For a long time now I have been wondering about this question and once again a post on this forum has come up that seems to contradict my long held understanding of an essential (for me) point of dhamma. This is not the first time that I have heard this view, and I have heard it from illustrious mendicants as well as lay Buddhists. In fact I seem to be in the minority with my understanding.
The view that I have a problem with is that our kamma depends on the motivation behind our kamma. If the reason for doing something is good, then the kamma is good.
For me this view seems to forgive all manner of unskilful behaviour.
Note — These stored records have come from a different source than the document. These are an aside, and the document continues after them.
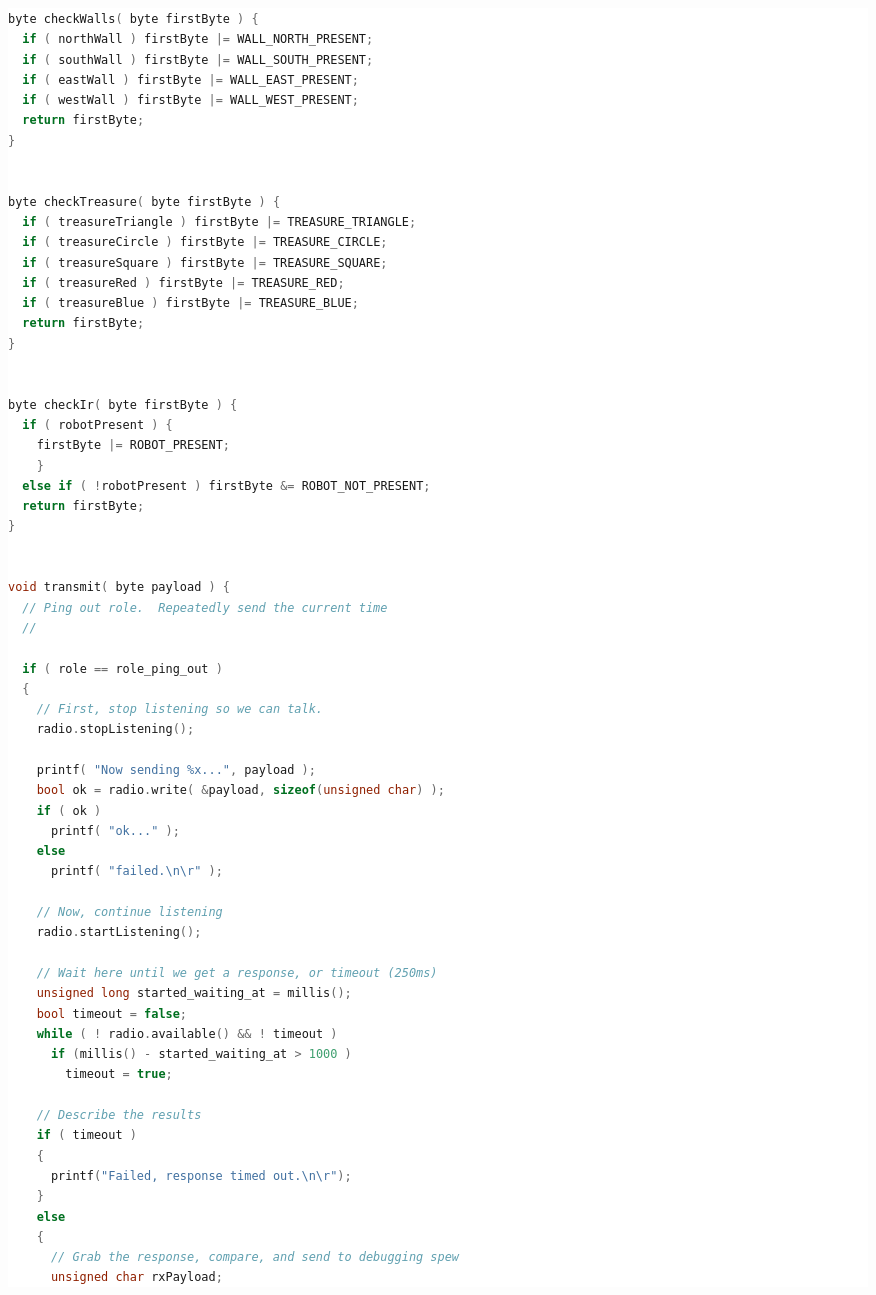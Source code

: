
 ```cpp
byte checkWalls( byte firstByte ) {
  if ( northWall ) firstByte |= WALL_NORTH_PRESENT;
  if ( southWall ) firstByte |= WALL_SOUTH_PRESENT;
  if ( eastWall ) firstByte |= WALL_EAST_PRESENT;
  if ( westWall ) firstByte |= WALL_WEST_PRESENT;
  return firstByte;
}


byte checkTreasure( byte firstByte ) {
  if ( treasureTriangle ) firstByte |= TREASURE_TRIANGLE;
  if ( treasureCircle ) firstByte |= TREASURE_CIRCLE;
  if ( treasureSquare ) firstByte |= TREASURE_SQUARE;
  if ( treasureRed ) firstByte |= TREASURE_RED;
  if ( treasureBlue ) firstByte |= TREASURE_BLUE;
  return firstByte;
}


byte checkIr( byte firstByte ) {
  if ( robotPresent ) {
    firstByte |= ROBOT_PRESENT;
    }
  else if ( !robotPresent ) firstByte &= ROBOT_NOT_PRESENT;
  return firstByte;
}


void transmit( byte payload ) {
  // Ping out role.  Repeatedly send the current time
  //

  if ( role == role_ping_out )
  {
    // First, stop listening so we can talk.
    radio.stopListening();

    printf( "Now sending %x...", payload );
    bool ok = radio.write( &payload, sizeof(unsigned char) );
    if ( ok )
      printf( "ok..." );
    else
      printf( "failed.\n\r" );

    // Now, continue listening
    radio.startListening();

    // Wait here until we get a response, or timeout (250ms)
    unsigned long started_waiting_at = millis();
    bool timeout = false;
    while ( ! radio.available() && ! timeout )
      if (millis() - started_waiting_at > 1000 )
        timeout = true;

    // Describe the results
    if ( timeout )
    {
      printf("Failed, response timed out.\n\r");
    }
    else
    {
      // Grab the response, compare, and send to debugging spew
      unsigned char rxPayload;
```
The latest example from this forum had someone stealing his drunk brothers car keys to stop him from driving. The claim was that the stealing of the keys was good kamma because it stopped a greater harm, which (sort of) sounds reasonable on the surface of it.
When I was first introduced to Buddhism many years ago I had a discussion about kamma with a forest monk who was ordained by, and lived for several years with Ajahn Chah. This monk explained to me the difference between ‘motivation’ and ‘intention’. This is in the context of kamma and the Buddha’s statement from AN6.63 which says:
“Intention, I tell you, is kamma. Intending, one does kamma by way of body, speech, and intellect. - Thanissaro translation
It is choice that I call deeds. For after making a choice one acts by way of body, speech, and mind. - @Sujato translation
So we have this idea of intention being kamma. Now the monk who taught me defined:
a) ‘motivation’ as the reason for acting
b) ‘intention’ as the plan of action we make
This simple teaching cleared up so many things in my life because I no longer needed to worry about my motivations and instead I just concentrate on my intentions (plan of action). Up until then, I was so caught up with my motivations that ethical skill in the intentions was left to the side.
I’ve got an example that hopefully everyone can understand and will show the difference and why it is important not to confuse intention with motivation when it comes to kamma.
The scenario is the war on terror. George W Bush had a great motivation (reason) for the war on terror - as it was stated at the time, he wished to eradicate terrorism. So that’s great, a wonderful goal. But his plan of action to get what he wanted was to kill people by sending the military to bomb Iraq, that was his intention, that was his kamma. No matter that his motivation to end terrorism was good, his plan of action was not, or at least some elements of the plan were not - maybe the plan had some good elements along with the killing, torturing etc.
This way of seeing makes things much easier for me, because I can always break down my plan of action in any given scenario and see if I’m going to break one of my precepts in the course of the plan. Sometimes this happens very fast, such as when I start a shower and then an insect flies into the stream of water and I need to act fast to help the insect, but practice means that generally I can now assess my plans as they are constructed and review them as they are being carried out in the light of my precepts.
So who is correct? My teacher all those years ago, or those who suggest that the quality of kamma is dependant on your reason for doing the deed?